Priests prevailed upon the kings of Judah and Israel to carry their
opposition to Baal into action by driving out all forms of worship of
Baal, as well as Asherah, goddess of fertility. The attempts of several
Israelite kings to purge the land of the cult worship of Baal and
Asherah, including ritual or sacred prostitution, are described in 1
Kings and 2 Kings. Ritual worship took place apparently in places called
groves. (One is reminded of the Druids in the forests of ancient Gaul.)
Grove, i.e.a small wood or group of trees, is "asherah" in Hebrew.
Asherah was also the proper name of the mother goddess, for whom
Canaanite women wove "hangings" which may have been a kind of robe or
drape for the goddess and hung on idols of the goddess. (For Israelites,
hangings were curtains woven for the tabernacle where the ark of the
testimony was placed.
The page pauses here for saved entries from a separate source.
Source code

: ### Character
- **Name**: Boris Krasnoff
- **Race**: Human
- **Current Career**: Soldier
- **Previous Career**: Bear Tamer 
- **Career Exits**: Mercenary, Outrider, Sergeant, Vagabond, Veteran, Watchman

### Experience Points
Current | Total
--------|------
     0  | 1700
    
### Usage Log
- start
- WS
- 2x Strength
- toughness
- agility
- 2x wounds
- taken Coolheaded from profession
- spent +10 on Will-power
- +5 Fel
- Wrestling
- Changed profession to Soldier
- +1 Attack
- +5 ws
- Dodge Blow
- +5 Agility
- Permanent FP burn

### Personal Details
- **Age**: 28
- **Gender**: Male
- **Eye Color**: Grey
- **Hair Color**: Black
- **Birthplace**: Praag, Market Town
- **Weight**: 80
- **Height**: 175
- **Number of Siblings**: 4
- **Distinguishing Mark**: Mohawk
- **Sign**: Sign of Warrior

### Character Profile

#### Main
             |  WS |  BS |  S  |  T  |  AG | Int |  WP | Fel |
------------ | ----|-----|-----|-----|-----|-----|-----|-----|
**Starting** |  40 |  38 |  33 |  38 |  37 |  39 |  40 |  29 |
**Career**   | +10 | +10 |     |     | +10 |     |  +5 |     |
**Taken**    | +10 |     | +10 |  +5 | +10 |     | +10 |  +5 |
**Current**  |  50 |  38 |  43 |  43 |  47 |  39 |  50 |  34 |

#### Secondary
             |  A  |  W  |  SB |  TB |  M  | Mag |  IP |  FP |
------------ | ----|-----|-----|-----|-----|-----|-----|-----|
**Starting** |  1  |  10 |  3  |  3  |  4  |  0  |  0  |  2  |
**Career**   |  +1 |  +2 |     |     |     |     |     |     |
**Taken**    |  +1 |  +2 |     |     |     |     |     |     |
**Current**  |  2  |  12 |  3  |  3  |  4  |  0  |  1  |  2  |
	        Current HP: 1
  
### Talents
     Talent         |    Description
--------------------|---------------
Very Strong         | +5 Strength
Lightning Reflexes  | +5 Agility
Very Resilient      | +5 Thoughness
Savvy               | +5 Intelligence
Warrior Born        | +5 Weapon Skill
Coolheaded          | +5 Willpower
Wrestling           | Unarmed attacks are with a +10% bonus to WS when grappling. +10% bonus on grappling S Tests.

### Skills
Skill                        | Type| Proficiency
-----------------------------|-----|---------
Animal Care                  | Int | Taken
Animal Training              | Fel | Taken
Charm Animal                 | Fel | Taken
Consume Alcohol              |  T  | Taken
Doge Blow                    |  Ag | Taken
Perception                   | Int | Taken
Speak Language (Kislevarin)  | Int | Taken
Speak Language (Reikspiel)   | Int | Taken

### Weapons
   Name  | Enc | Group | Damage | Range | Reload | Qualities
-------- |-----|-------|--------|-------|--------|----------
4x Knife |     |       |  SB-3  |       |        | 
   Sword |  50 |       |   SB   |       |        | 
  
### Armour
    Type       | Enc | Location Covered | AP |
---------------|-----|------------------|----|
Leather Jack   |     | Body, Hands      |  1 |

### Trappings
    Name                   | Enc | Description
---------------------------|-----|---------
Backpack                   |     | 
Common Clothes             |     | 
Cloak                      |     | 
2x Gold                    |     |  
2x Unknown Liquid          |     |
See Ex. 26.)
Reference to cult worship is made in 1 Kings 14:23 where worshipers
had built "high places," "images" and "groves" on every high hill and
under every green tree. Asa, Solomon's great-grand-son, chastised
Maachah, his mother, the queen-mother, for having made an idol, probably
an image of Asherah, in a grove. 1 Kings 15: 11-14 reads:
"And Asa did that which
was right in the eyes of the Lord, as did David his father. And he took
away the sodomites out of the land, and removed all the idols that his
fathers had made. And also Maachah his mother, even her he removed from
being queen, because she had made an idol in a grove; and Asa destroyed
her idol, and burnt it by the brook Kidron. But the high places were not
removed:nevertheless Asa's heart was perfect with the Lord all his
days."
Grove here was no doubt a wooded sanctuary dedicated to the worship
of Asherah. But grove may also have meant an "idol" of Asherah, in
contrast to Baal, for verse 4 of 2 Kings 23 speaks of vessels made "for
Baal, and for the grove, and for all the host of heaven."
"
And the king commanded
Hilkiah the high priest, and the priests of the second order, and the
keepers of the door, to bring forth out of the temple of the Lord all
the vessels that were for Baal, and for the grove, and for all the host
of heaven: and he burned them without Jerusalem, in the fields of Kidron,
and carried the ashes of them to Bethel."
And verse 6 next states:
"And he brought out the
grove from the house of the Lord, without Jerusalem, unto the brook of
Kidron, and burned it at the brook Kidron, and stamped it small to
powder, and cast the powder thereof upon the graves of the children of
the people." ( 2 Kings 23:6.)
So here grove could only be an idol, which was anathema to the
Israelite priests whose god Yahweh had forbidden any graven images.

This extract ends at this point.